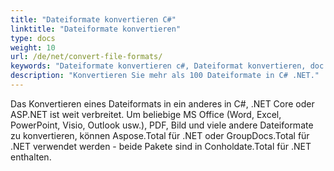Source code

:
 ```yaml
---
title: "Dateiformate konvertieren C#"
linktitle: "Dateiformate konvertieren"
type: docs
weight: 10
url: /de/net/convert-file-formats/
keywords: "Dateiformate konvertieren c#, Dateiformat konvertieren, doc docx c# konvertieren, xls xlsx c# konvertieren, word in pdf konvertieren ASP .NET, PDF in HTML C# konvertieren, html in pdf c# konvertieren, docx in pdf c# konvertieren, xlsx in pdf c# konvertieren , Bild in pdf C# konvertieren, AutoCad C# konvertieren, PNG in pdf .net konvertieren"
description: "Konvertieren Sie mehr als 100 Dateiformate in C# .NET."
---
```


Das Konvertieren eines Dateiformats in ein anderes in C#, .NET Core oder ASP.NET ist weit verbreitet. Um beliebige MS Office (Word, Excel, PowerPoint, Visio, Outlook usw.), PDF, Bild und viele andere Dateiformate zu konvertieren, können Aspose.Total für .NET oder GroupDocs.Total für .NET verwendet werden - beide Pakete sind in Conholdate.Total für .NET enthalten.

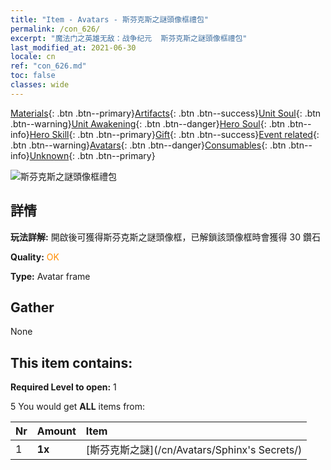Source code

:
 ```yaml
---
title: "Item - Avatars - 斯芬克斯之謎頭像框禮包"
permalink: /con_626/
excerpt: "魔法门之英雄无敌：战争纪元  斯芬克斯之謎頭像框禮包"
last_modified_at: 2021-06-30
locale: cn
ref: "con_626.md"
toc: false
classes: wide
---
```

 [Materials](/ItemsCN/){: .btn .btn--primary}[Artifacts](/ItemsCN/Artifacts/){: .btn .btn--success}[Unit Soul](/ItemsCN/UnitSoul/){: .btn .btn--warning}[Unit Awakening](/ItemsCN/UnitAwakening/){: .btn .btn--danger}[Hero Soul](/ItemsCN/HeroSoul/){: .btn .btn--info}[Hero Skill](/ItemsCN/HeroSkill/){: .btn .btn--primary}[Gift](/ItemsCN/Gift/){: .btn .btn--success}[Event related](/ItemsCN/Events/){: .btn .btn--warning}[Avatars](/ItemsCN/Avatars/){: .btn .btn--danger}[Consumables](/ItemsCN/Consumables/){: .btn .btn--info}[Unknown](/ItemsCN/Unknown/){: .btn .btn--primary}

 ![斯芬克斯之謎頭像框禮包](/images/t/i_907003.png)

## 詳情
 **玩法詳解:** 開啟後可獲得斯芬克斯之謎頭像框，已解鎖該頭像框時會獲得 30 鑽石

 **Quality:** <span style="color: #FF8C00">OK</span>

 **Type:** Avatar frame

## Gather

  None

## This item contains:

 **Required Level to open:** 1

 5 You would get **ALL** items  from:

  | Nr | Amount |     Item    |
  |:---|:-------|:------------|
  | 1 |  **1x** | [斯芬克斯之謎](/cn/Avatars/Sphinx's Secrets/) |  |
====
▶ _Goal of the exercise_: Please transcribe the listing exactly as it stands, but omit its pictures.

▶ _Answer space_:
Source code

:
 ```yaml
---
title: "Dateiformate konvertieren C#"
linktitle: "Dateiformate konvertieren"
type: docs
weight: 10
url: /de/net/convert-file-formats/
keywords: "Dateiformate konvertieren c#, Dateiformat konvertieren, doc docx c# konvertieren, xls xlsx c# konvertieren, word in pdf konvertieren ASP .NET, PDF in HTML C# konvertieren, html in pdf c# konvertieren, docx in pdf c# konvertieren, xlsx in pdf c# konvertieren , Bild in pdf C# konvertieren, AutoCad C# konvertieren, PNG in pdf .net konvertieren"
description: "Konvertieren Sie mehr als 100 Dateiformate in C# .NET."
---
```


Das Konvertieren eines Dateiformats in ein anderes in C#, .NET Core oder ASP.NET ist weit verbreitet. Um beliebige MS Office (Word, Excel, PowerPoint, Visio, Outlook usw.), PDF, Bild und viele andere Dateiformate zu konvertieren, können Aspose.Total für .NET oder GroupDocs.Total für .NET verwendet werden - beide Pakete sind in Conholdate.Total für .NET enthalten.

Source code

:
 ```yaml
---
title: "Item - Avatars - 斯芬克斯之謎頭像框禮包"
permalink: /con_626/
excerpt: "魔法门之英雄无敌：战争纪元  斯芬克斯之謎頭像框禮包"
last_modified_at: 2021-06-30
locale: cn
ref: "con_626.md"
toc: false
classes: wide
---
```

 [Materials](/ItemsCN/){: .btn .btn--primary}[Artifacts](/ItemsCN/Artifacts/){: .btn .btn--success}[Unit Soul](/ItemsCN/UnitSoul/){: .btn .btn--warning}[Unit Awakening](/ItemsCN/UnitAwakening/){: .btn .btn--danger}[Hero Soul](/ItemsCN/HeroSoul/){: .btn .btn--info}[Hero Skill](/ItemsCN/HeroSkill/){: .btn .btn--primary}[Gift](/ItemsCN/Gift/){: .btn .btn--success}[Event related](/ItemsCN/Events/){: .btn .btn--warning}[Avatars](/ItemsCN/Avatars/){: .btn .btn--danger}[Consumables](/ItemsCN/Consumables/){: .btn .btn--info}[Unknown](/ItemsCN/Unknown/){: .btn .btn--primary}

 ![斯芬克斯之謎頭像框禮包](/images/t/i_907003.png)

## 詳情
 **玩法詳解:** 開啟後可獲得斯芬克斯之謎頭像框，已解鎖該頭像框時會獲得 30 鑽石

 **Quality:** <span style="color: #FF8C00">OK</span>

 **Type:** Avatar frame

## Gather

  None

## This item contains:

 **Required Level to open:** 1

 5 You would get **ALL** items  from:

  | Nr | Amount |     Item    |
  |:---|:-------|:------------|
  | 1 |  **1x** | [斯芬克斯之謎](/cn/Avatars/Sphinx's Secrets/) |  |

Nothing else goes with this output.